Content starts

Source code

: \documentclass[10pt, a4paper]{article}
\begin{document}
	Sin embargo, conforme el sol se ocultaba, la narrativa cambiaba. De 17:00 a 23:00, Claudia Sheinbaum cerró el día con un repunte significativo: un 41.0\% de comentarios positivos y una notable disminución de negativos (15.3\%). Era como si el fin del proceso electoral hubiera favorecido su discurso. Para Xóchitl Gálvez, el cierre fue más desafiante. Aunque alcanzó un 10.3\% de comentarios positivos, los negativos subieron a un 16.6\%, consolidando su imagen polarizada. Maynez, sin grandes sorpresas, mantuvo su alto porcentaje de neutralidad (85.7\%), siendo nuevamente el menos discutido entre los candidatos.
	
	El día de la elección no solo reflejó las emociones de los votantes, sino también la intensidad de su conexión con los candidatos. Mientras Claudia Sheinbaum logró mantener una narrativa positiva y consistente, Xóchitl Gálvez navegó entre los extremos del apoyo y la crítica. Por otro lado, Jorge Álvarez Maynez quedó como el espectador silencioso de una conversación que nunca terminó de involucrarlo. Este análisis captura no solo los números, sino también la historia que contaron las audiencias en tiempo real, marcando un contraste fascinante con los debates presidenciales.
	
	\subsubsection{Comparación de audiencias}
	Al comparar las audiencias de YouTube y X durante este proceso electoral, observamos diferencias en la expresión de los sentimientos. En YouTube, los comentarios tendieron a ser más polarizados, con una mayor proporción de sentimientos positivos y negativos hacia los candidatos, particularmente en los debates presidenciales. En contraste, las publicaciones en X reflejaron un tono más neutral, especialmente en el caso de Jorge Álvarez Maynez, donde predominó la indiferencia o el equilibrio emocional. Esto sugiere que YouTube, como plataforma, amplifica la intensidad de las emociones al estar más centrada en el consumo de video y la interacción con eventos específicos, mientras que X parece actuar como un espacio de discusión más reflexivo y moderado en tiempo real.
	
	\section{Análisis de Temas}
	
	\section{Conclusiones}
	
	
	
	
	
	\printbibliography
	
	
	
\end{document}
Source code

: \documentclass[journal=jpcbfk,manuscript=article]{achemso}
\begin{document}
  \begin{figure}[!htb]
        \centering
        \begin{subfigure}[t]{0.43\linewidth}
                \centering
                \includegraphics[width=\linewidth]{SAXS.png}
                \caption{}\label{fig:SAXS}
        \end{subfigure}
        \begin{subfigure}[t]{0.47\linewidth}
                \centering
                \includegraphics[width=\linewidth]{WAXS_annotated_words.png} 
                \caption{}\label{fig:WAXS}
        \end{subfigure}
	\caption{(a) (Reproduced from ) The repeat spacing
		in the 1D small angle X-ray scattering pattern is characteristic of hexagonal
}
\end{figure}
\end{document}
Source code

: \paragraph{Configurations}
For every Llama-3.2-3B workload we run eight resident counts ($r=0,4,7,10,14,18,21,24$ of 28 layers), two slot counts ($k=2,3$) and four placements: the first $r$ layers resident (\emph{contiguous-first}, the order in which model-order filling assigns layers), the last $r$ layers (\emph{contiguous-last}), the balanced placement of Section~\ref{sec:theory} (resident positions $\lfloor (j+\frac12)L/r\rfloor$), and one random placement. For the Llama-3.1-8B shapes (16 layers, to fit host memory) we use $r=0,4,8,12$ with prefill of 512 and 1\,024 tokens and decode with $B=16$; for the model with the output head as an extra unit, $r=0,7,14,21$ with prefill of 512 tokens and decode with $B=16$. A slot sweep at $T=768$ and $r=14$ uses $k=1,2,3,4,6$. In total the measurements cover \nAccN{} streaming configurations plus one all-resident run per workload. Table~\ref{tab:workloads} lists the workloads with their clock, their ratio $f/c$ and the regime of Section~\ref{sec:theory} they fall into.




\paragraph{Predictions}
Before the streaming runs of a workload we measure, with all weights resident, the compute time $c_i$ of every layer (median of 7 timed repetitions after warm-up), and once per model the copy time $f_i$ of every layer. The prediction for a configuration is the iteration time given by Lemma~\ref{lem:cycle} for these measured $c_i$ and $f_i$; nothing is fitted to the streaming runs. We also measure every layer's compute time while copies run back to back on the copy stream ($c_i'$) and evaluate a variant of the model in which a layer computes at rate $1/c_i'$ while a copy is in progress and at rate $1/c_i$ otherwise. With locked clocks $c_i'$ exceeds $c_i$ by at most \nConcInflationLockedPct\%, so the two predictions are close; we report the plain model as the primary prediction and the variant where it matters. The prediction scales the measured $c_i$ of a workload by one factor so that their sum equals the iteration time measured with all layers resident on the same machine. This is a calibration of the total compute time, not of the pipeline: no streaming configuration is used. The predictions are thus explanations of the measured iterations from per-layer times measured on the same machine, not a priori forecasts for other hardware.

Content ends

_What the exercise asks:_
Your task is to copy each line of the material that contains the word "positivos".

_Solved problem:_
	Sin embargo, conforme el sol se ocultaba, la narrativa cambiaba. De 17:00 a 23:00, Claudia Sheinbaum cerró el día con un repunte significativo: un 41.0\% de comentarios positivos y una notable disminución de negativos (15.3\%). Era como si el fin del proceso electoral hubiera favorecido su discurso. Para Xóchitl Gálvez, el cierre fue más desafiante. Aunque alcanzó un 10.3\% de comentarios positivos, los negativos subieron a un 16.6\%, consolidando su imagen polarizada. Maynez, sin grandes sorpresas, mantuvo su alto porcentaje de neutralidad (85.7\%), siendo nuevamente el menos discutido entre los candidatos.
	Al comparar las audiencias de YouTube y X durante este proceso electoral, observamos diferencias en la expresión de los sentimientos. En YouTube, los comentarios tendieron a ser más polarizados, con una mayor proporción de sentimientos positivos y negativos hacia los candidatos, particularmente en los debates presidenciales. En contraste, las publicaciones en X reflejaron un tono más neutral, especialmente en el caso de Jorge Álvarez Maynez, donde predominó la indiferencia o el equilibrio emocional. Esto sugiere que YouTube, como plataforma, amplifica la intensidad de las emociones al estar más centrada en el consumo de video y la interacción con eventos específicos, mientras que X parece actuar como un espacio de discusión más reflexivo y moderado en tiempo real.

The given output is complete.